Both Western and Eastern approaches to physical medicine can be profoundly restorative. Western medicine has brought a laser-like focus to the conditions of disease. It takes an aggressive, almost military approach to healing. We engage in wars on conditions and eradicate them with chemical warfare (how we treat cancer), biological warfare (how we fight diseases), and conventional or surgical warfare (we cut things out). Western medicine is also very good at medical engineering. We invasively repair and replace. But to be so good at these things, Western medicine has had to discount or ignore the relationship between the more subtle bodies (mental, emotional, energetic). This means that things like diet, breathing, physical vitality, emotional resilience, and energetic balance are not part of the therapeutic picture. That means that it is not so good at dealing with pain and conditions caused by stress. Most people assume that pain causes suffering. I would argue that more often it is chronic suffering that is causing the pain and Western medicine does not have a great track record for the diseases that result from the lifestyle of suffering.

Eastern medicine tends to be more holistic and places more emphasis on rebalancing the system and is, therefore, more impactful when dealing with the pain caused by suffering. For many physical conditions, eastern approaches may be superior. Yogic exercise, mediation, breath work, and attention to diet is a far better approach to dealing with heart disease, but it isn’t the go to strategy when you’re having severe chest pains. It takes time and practice. Things to which we in the West are often reluctant to commit. Just give me a pill and don’t ask me to change. This is the voice of the ego whose job it is to resist change at all costs. Where Eastern medicine has the potential to be more impactful is in the tradition of mindfulness that is deeply embedded in many of its therapies. Meditation itself is obvious, but the mindfulness embedded in yoga, tai-chi, or qi-gong exercises or in breath work or even careful attention to diet mean that these long, slow therapies are much more likely to have an impact on the mental body, which is where suffering lives.

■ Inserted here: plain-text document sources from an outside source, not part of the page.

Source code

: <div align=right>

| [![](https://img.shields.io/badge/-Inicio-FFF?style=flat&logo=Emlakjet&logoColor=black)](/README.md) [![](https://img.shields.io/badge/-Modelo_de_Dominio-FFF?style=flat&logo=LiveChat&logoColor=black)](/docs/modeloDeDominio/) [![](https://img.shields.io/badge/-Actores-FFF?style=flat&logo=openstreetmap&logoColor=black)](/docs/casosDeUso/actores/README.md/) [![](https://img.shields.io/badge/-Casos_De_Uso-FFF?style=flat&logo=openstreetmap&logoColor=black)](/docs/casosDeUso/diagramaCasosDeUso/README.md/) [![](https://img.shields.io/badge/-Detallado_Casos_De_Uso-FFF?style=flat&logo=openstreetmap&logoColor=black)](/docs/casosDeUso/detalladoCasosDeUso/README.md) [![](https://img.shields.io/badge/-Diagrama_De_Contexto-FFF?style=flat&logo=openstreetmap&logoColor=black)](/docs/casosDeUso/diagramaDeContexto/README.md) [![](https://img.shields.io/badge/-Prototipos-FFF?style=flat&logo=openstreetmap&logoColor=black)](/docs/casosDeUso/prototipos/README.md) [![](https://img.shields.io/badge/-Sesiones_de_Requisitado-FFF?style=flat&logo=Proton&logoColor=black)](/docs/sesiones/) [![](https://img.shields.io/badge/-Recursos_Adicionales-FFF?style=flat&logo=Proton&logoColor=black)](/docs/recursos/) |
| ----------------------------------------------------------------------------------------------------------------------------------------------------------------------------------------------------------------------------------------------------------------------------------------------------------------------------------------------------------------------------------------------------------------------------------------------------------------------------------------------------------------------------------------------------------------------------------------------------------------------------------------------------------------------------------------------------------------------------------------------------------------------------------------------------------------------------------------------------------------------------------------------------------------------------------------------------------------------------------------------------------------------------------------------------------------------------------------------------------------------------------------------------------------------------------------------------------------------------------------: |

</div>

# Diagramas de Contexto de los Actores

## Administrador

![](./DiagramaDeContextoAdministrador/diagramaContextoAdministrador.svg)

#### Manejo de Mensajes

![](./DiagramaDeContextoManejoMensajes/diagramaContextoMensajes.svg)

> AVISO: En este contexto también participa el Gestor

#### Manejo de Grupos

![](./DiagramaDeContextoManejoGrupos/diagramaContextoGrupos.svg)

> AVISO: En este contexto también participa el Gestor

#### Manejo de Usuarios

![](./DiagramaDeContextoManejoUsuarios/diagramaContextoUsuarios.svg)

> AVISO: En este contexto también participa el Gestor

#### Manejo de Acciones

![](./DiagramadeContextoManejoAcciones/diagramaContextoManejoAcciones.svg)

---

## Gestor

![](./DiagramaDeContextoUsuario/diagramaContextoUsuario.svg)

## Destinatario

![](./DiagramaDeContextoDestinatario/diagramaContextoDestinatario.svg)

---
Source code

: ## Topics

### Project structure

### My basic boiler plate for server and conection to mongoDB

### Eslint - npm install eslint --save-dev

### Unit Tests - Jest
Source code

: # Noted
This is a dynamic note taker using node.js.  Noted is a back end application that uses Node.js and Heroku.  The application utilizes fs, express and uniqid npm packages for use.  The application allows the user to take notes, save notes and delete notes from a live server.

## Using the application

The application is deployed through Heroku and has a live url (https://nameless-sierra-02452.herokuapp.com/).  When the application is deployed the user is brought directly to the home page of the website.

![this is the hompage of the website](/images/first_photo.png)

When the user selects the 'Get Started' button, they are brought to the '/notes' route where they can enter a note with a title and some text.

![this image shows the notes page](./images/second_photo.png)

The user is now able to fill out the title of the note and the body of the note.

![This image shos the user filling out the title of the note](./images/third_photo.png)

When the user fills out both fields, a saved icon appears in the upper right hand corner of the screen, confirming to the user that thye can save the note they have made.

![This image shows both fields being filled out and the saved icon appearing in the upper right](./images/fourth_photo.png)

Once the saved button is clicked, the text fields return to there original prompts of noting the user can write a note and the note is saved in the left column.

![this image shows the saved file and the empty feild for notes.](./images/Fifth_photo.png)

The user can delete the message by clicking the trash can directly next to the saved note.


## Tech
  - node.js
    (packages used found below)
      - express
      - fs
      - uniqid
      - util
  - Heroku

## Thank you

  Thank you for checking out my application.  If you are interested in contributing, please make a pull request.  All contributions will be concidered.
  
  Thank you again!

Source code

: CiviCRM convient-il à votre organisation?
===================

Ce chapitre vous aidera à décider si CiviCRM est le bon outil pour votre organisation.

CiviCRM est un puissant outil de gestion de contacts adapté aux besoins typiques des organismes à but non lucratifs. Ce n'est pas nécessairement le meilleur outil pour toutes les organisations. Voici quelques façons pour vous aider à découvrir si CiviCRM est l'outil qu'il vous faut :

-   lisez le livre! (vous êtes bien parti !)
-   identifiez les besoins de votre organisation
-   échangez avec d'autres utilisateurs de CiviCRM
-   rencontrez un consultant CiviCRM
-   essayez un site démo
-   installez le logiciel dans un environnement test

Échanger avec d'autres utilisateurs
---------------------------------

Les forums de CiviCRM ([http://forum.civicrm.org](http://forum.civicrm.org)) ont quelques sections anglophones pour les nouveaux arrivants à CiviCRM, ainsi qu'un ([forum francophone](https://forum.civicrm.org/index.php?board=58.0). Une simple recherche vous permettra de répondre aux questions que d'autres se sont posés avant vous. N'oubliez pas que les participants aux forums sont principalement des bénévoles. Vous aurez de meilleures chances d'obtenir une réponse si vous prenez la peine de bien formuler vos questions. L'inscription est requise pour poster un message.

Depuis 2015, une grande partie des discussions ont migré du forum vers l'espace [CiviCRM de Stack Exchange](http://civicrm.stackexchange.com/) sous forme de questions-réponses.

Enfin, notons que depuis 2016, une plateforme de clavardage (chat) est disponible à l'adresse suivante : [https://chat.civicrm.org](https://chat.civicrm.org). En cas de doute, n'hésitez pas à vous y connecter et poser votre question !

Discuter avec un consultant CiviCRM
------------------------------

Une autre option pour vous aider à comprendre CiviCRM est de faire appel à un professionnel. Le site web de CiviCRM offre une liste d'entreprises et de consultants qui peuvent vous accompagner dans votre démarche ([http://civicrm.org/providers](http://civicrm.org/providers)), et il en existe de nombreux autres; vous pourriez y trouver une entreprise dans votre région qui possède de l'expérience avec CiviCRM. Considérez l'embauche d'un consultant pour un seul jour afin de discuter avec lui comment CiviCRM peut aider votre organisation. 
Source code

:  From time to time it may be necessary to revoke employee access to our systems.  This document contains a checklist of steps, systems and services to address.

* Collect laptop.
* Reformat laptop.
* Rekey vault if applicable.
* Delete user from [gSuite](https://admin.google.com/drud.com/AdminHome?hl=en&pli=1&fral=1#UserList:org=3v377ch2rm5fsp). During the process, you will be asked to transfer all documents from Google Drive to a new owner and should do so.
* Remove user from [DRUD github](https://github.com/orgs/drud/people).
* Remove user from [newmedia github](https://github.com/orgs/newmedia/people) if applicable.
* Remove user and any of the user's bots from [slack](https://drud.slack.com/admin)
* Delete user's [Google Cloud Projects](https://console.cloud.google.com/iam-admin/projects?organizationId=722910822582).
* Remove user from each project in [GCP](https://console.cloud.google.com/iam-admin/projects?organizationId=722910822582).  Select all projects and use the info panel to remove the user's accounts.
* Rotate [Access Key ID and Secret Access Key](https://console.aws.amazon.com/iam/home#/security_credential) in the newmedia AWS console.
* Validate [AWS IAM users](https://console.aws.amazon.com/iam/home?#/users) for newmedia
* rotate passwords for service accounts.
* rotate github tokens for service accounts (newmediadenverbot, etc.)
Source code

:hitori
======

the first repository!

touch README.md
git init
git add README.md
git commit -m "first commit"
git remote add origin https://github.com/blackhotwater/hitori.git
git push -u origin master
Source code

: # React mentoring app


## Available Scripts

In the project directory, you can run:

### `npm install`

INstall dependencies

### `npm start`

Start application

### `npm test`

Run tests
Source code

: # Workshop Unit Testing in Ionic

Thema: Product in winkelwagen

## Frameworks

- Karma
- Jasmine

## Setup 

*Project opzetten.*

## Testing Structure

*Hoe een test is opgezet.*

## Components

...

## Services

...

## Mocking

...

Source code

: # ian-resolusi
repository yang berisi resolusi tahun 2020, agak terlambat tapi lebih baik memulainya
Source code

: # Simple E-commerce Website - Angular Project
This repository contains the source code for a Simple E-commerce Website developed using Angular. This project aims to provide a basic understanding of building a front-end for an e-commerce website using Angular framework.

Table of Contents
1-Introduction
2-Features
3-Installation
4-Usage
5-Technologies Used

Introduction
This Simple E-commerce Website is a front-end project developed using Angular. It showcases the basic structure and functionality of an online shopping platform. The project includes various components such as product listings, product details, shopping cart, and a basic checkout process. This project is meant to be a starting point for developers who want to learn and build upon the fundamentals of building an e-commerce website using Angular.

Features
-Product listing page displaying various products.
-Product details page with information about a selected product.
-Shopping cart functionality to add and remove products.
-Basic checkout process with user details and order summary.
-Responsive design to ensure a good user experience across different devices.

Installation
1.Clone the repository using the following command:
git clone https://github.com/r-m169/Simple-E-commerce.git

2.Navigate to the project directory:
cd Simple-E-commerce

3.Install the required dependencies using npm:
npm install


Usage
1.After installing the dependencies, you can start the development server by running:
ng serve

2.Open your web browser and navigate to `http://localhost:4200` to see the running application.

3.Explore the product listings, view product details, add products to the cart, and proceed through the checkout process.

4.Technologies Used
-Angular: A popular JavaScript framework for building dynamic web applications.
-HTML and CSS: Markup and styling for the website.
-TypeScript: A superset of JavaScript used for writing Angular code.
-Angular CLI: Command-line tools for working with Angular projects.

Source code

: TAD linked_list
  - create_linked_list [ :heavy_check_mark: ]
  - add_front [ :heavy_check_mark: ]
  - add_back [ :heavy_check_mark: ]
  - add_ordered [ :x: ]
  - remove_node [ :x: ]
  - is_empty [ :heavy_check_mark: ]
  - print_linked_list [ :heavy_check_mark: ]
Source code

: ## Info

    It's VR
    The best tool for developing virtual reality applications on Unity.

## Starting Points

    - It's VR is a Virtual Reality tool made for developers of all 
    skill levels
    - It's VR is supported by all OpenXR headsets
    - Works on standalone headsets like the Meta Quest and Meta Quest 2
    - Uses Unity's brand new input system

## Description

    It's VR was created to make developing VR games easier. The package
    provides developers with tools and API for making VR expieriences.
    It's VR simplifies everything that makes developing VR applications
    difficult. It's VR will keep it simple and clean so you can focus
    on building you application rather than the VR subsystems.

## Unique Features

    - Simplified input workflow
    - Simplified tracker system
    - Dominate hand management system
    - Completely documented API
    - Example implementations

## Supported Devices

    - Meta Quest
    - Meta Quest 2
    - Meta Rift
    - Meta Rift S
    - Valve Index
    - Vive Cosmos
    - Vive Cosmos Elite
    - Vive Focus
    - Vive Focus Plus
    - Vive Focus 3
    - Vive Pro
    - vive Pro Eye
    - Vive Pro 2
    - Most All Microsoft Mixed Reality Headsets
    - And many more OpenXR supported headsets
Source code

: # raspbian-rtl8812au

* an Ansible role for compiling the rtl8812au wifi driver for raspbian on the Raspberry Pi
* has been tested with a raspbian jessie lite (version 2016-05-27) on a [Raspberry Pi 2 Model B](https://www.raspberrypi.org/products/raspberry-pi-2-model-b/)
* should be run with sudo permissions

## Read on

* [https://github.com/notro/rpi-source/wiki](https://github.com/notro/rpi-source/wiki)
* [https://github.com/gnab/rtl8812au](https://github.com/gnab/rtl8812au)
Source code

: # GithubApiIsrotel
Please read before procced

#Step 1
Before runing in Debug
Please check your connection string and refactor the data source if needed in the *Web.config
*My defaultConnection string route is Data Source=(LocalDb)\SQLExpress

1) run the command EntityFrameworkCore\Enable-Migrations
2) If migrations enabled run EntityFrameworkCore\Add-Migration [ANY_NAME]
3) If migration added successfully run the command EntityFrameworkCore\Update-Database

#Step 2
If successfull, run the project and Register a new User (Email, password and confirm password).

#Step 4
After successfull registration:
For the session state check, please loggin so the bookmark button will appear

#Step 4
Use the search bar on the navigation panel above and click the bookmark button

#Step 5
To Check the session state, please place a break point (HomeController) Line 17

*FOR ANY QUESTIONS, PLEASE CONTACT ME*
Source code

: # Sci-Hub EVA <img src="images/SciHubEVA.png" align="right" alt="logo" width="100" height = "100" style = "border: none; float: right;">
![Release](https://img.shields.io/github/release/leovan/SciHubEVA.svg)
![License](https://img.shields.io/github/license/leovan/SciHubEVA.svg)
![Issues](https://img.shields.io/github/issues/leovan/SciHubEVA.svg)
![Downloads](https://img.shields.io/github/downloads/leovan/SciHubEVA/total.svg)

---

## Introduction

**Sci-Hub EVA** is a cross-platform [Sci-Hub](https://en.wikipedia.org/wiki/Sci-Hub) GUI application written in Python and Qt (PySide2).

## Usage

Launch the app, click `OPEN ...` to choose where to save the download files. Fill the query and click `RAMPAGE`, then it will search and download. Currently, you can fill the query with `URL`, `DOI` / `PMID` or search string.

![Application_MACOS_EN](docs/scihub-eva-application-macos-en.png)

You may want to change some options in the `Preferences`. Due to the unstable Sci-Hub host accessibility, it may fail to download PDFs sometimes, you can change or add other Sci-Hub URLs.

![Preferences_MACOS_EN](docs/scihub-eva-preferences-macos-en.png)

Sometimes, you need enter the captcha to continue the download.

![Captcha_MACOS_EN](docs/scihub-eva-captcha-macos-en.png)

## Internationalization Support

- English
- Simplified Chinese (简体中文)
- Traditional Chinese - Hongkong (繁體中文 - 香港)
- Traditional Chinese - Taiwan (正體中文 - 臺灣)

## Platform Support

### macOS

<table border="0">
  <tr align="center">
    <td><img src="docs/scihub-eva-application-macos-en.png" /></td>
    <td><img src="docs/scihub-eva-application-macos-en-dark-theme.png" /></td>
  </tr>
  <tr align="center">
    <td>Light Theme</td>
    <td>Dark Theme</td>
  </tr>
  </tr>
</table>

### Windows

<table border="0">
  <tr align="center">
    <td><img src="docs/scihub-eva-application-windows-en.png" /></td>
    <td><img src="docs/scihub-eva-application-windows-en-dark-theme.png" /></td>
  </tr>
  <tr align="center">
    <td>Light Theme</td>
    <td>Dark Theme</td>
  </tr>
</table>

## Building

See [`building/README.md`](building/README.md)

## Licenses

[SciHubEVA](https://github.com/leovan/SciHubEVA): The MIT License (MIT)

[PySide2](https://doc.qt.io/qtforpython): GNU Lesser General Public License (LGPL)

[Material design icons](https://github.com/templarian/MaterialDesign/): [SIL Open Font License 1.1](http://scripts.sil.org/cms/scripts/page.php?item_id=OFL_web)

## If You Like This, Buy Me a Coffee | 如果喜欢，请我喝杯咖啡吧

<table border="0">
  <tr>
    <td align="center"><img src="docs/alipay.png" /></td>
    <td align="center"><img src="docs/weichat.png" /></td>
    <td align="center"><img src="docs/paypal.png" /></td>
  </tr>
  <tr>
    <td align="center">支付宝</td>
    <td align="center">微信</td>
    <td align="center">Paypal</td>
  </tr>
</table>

In practice, however, these Eastern approaches have sometimes been less than effective for those of us in the West. I think this is the fault of our culture rather than any inherent weakness in the systems themselves. We sometimes embrace these practices faddishly, practicing one for 6 months or a year and then dropping it for something “new.” We expect instant results (and are often disappointed) from something that is designed to make long, slow, lasting change. We embrace them superficially in the hopes they will make us skinnier, cooler, more attractive, more spiritual, or more interesting but reject any deep change in how we relate to the world (like the irony of getting a speeding ticket on my way to a yoga retreat center). Finally, and most specifically, the ego self, whose kingdom is the mental body, is a master at coopting anything that is truly threatening to its status quo. Unfortunately, despite the great press these approaches often get, I know too many people who have meditated or practiced yoga or done breath work or chanting for years without it impacting their tendency to suffer needlessly. What the Buddha discovered is that it is possible to meditate and practice ascetic disciplines for years and still suffer. You just get really good at meditating and ascetic practices. Something else is necessary for suffering to end.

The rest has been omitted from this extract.